Mentre si avvia la "macchina dei soccorsi" e il primo aereo carico di
aiuti atterrerà nella mattinata di oggi a Yangon,
proveniente da Bangkok, già dalle prime ore, la sezione locale della
Federazione della "Croce Rossa" e della "Mezzaluna Rossa" è
stata la prima ad intervenire direttamente, con la sua organizzazione locale
forte di un migliaia di persone, dopo avere individuato in acqua potabile,
abiti, cibo, articoli di igiene, tele di plastica e zanzariere contro la malaria
le priorità per le decine di migliaia di "sfollati" dalla violenza
del ciclone.
L’entità delle distruzioni in un Paese dove le comunicazioni sono
"precarie" già in condizioni normali rende più difficile la
distribuzione degli aiuti. I soccorritori della "Croce Rossa" si erano
già recati nel distretto di Yangon poco dopo il disastro e nuove squadre si
sono dirette nella giornata di ieri nelle aree più colpite, quelle dell’Irrawaddy,
di Bago, Karen e Mon, per valutare la situazione. Allarme destano soprattutto le
condizioni della regione costiera nel "delta" dell’Irrawaddy, dove
numerosi villaggi sono stati distrutti dalla forza "congiunta" del vento, del
fiume e delle onde. I centri abitati di Kawhmu e Kungyagon contano decine di
vittime, mentre incerta era a ieri sera la situazione nella città di Pathein (Bassein),
la terza del Paese per popolazione e "capoluogo" del
"delta", completamente inondata. «Stiamo distribuendo teli di
plastica per ricoprire i tetti delle capanne, prodotti "potabilizzatori",
oltre a 5.000 litri d’acqua, strumenti da cucina, zanzariere e capi d’abbigliamento
per chi si trova maggiormente in difficoltà», testimoniava ieri il
"portavoce" della Federazione internazionale della "Croce
Rossa" nel Paese, Michael Annar.
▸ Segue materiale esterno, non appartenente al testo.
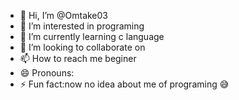 - 👋 Hi, I’m @Omtake03
- 👀 I’m interested in programing 
- 🌱 I’m currently learning c language
- 💞️ I’m looking to collaborate on 
- 📫 How to reach me beginer
- 😄 Pronouns: 
- ⚡ Fun fact:now no idea about me of programing 😅

<!---
Omtake03/Omtake03 is a ✨ special ✨ repository because its `README.md` (this file) appears on your GitHub profile.
You can click the Preview link to take a look at your changes.
--->
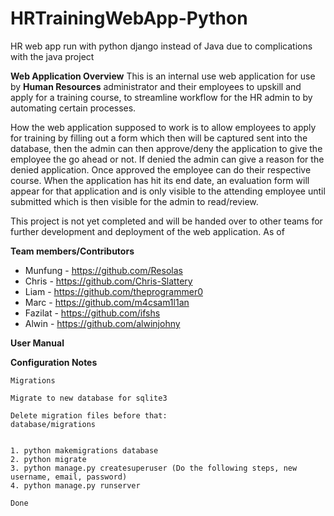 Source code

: # HRTrainingWebApp-Python
HR web app run with python django instead of Java due to complications with the java project



**Web Application Overview**
This is an internal use web application for use by **Human Resources** administrator and their employees to upskill and apply for a training course, to streamline workflow for the HR admin to by automating certain processes.

How the web application supposed to work is to allow employees to apply for training by filling out a form which then will be captured sent into the database, then the admin can then approve/deny the application to give the employee the go ahead or not. If denied the admin can give a reason for the denied application. Once approved the employee can do their respective course. When the application has hit its end date, an evaluation form will appear for that application and is only visible to the attending employee until submitted which is then visible for the admin to read/review.

This project is not yet completed and will be handed over to other teams for further development and deployment of the web application.
As of 


**Team members/Contributors**
- Munfung - https://github.com/Resolas
- Chris - https://github.com/Chris-Slattery
- Liam - https://github.com/theprogrammer0
- Marc - https://github.com/m4csam1l1an
- Fazilat - https://github.com/ifshs
- Alwin - https://github.com/alwinjohny



**User Manual**





**Configuration Notes**


    Migrations
    
    Migrate to new database for sqlite3
    
    Delete migration files before that:
    database/migrations
    
    
    1. python makemigrations database
    2. python migrate
    3. python manage.py createsuperuser (Do the following steps, new username, email, password)
    4. python manage.py runserver
    
    Done



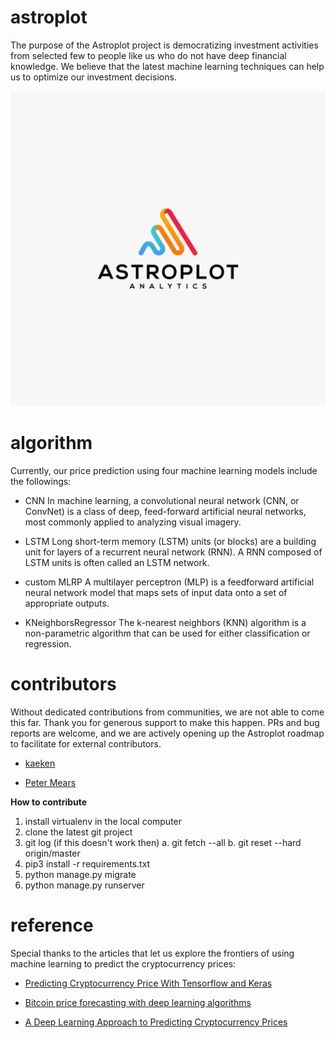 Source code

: # astroplot

The purpose of the Astroplot project is democratizing investment activities from selected few to people like us who do not have deep financial knowledge. We believe that the latest machine learning techniques can help us to optimize our investment decisions.

![astroplot-logo](/web/static/img/astroplot-logo.png "logo")

# algorithm

Currently, our price prediction using four machine learning models include the followings:

- CNN
In machine learning, a convolutional neural network (CNN, or ConvNet) is a class of deep, feed-forward artificial neural networks, most commonly applied to analyzing visual imagery.

- LSTM
Long short-term memory (LSTM) units (or blocks) are a building unit for layers of a recurrent neural network (RNN). A RNN composed of LSTM units is often called an LSTM network.

- custom MLRP
A multilayer perceptron (MLP) is a feedforward artificial neural network model that maps sets of input data onto a set of appropriate outputs.

- KNeighborsRegressor
The k-nearest neighbors (KNN) algorithm is a non-parametric algorithm that can be used for either classification or regression.

# contributors
Without dedicated contributions from communities, we are not able to come this far. Thank you for generous support to make this happen. PRs and bug reports are welcome, and we are actively opening up the Astroplot roadmap to facilitate for external contributors.  

- [kaeken](https://github.com/kaeken1jp)

- [Peter Mears](https://github.com/mrhappymac)

**How to contribute**
1. install virtualenv in the local computer
2. clone the latest git project
3. git log (if this doesn't work then)
    a. git fetch --all
    b. git reset --hard origin/master
4. pip3 install -r requirements.txt
5. python manage.py migrate
6. python manage.py runserver

# reference
Special thanks to the articles that let us explore the frontiers of using machine learning to predict the cryptocurrency prices:

- [Predicting Cryptocurrency Price With Tensorflow and Keras](https://medium.com/@huangkh19951228/predicting-cryptocurrency-price-with-tensorflow-and-keras-e1674b0dc58a)

- [Bitcoin price forecasting with deep learning algorithms](https://medium.com/activewizards-machine-learning-company/bitcoin-price-forecasting-with-deep-learning-algorithms-eb578a2387a3)

- [A Deep Learning Approach to Predicting Cryptocurrency Prices](https://github.com/llSourcell/ethereum_future/blob/master/A%20Deep%20Learning%20Approach%20to%20Predicting%20Cryptocurrency%20Prices.ipynb)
A sostenere in modo diretto lo sforzo
della "Croce Rosa" sono in arrivo aiuti dalla Malaysia. Anche secondo
le fonti governative, la costa del "delta", colpita direttamente dal
ciclone e dall’ondata di "piena" che ha poi allagato Yangon, è
quella dove si registra il più alto numero di dispersi e dove con maggiore
urgenza è necessario intervenire, pur nella estrema difficoltà delle
comunicazioni.
Nella sola isola di Haing Gyi, i "senza tetto" sarebbero 98mila.